CLEOPATRA

Known as “the witch of Alexandria,” Cleopatra was a seductress for her own ambitions. Her legendary beauty swayed men’s reason and entwined her fate with the leading figures of Rome.

Cleopatra was born in 69 BC, and shared the throne with her brother Ptolemy. Julius Caesar supported her in a victorious war over her brother, making her queen at the age of 17. Cleopatra so intrigued the middle aged Caesar that she kept him in Egypt for over a year and bore him a son. Her enchantments deluded Caesar into the belief that he was a deity, and she, his goddess. She returned with him to Rome where his infatuation with her was considered obscene and the populous resented their alliance. He became so unbearably obnoxious that his former friends and supporters assassinated him.

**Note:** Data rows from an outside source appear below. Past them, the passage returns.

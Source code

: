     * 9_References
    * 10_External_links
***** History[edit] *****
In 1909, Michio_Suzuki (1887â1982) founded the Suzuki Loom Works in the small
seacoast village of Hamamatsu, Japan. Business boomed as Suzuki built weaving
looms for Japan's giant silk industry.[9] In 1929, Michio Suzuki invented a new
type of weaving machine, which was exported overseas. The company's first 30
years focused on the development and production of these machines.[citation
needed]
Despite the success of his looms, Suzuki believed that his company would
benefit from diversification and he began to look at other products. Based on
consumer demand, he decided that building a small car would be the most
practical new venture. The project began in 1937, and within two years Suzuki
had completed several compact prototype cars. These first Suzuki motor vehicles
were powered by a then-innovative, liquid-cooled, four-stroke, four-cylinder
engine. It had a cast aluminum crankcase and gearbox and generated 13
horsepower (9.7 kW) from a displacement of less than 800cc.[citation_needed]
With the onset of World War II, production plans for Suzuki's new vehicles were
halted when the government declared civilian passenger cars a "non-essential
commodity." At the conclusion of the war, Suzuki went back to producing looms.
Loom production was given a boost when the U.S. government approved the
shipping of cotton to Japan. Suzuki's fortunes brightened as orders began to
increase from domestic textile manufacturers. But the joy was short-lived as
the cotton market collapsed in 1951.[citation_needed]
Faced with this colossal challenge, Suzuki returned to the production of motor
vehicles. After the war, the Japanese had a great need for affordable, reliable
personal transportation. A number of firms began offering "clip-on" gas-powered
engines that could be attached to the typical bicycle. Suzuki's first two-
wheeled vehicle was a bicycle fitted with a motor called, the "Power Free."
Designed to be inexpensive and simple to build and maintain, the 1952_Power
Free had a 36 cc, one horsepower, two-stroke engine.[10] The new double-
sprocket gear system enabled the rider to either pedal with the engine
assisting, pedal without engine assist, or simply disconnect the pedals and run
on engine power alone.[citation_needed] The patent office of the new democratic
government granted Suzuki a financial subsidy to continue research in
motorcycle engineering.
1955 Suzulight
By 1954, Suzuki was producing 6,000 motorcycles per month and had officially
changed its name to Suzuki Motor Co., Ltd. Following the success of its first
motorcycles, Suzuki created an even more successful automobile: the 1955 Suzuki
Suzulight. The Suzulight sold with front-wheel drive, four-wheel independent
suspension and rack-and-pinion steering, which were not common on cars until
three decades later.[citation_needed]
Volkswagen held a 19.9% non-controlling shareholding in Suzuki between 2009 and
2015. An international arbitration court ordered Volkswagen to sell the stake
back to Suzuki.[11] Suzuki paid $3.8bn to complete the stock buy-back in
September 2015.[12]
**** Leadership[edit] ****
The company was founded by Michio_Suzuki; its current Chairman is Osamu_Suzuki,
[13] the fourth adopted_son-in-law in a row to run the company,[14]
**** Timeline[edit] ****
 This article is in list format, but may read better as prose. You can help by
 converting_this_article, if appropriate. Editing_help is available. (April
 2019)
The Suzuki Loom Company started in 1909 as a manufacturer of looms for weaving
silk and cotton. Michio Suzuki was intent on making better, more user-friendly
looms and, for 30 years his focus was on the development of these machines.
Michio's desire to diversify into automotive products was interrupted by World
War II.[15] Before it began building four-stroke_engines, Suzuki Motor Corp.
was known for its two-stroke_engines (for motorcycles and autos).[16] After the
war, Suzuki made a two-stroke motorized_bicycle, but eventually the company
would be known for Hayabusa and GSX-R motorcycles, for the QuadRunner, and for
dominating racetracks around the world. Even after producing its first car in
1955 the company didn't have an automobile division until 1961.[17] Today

After Caesar’s death, she concentrated her charms on Marc Anthony, the new leader of the Roman Province of Egypt. Legend tells that she was concealed in a rolled carpet and smuggled into his chambers. He, too, succumbed to her, and became her divine king. The Romans again disdained their extravagant hedonism, and soon Anthony fell from favor. Public contempt grew so strong that a war was launched against him, and in 31 BC Augustus Octavian attacked from the sea. In the heat of battle, Cleopatra fled with sixty ships, and Marc Anthony deserted his men to follow his lover. His fleet was destroyed. When surrounded in Alexandria, Marc Anthony mistakenly believed that Cleopatra had committed suicide and threw himself on his sword. Mortally wounded, he was taken into her presence to die.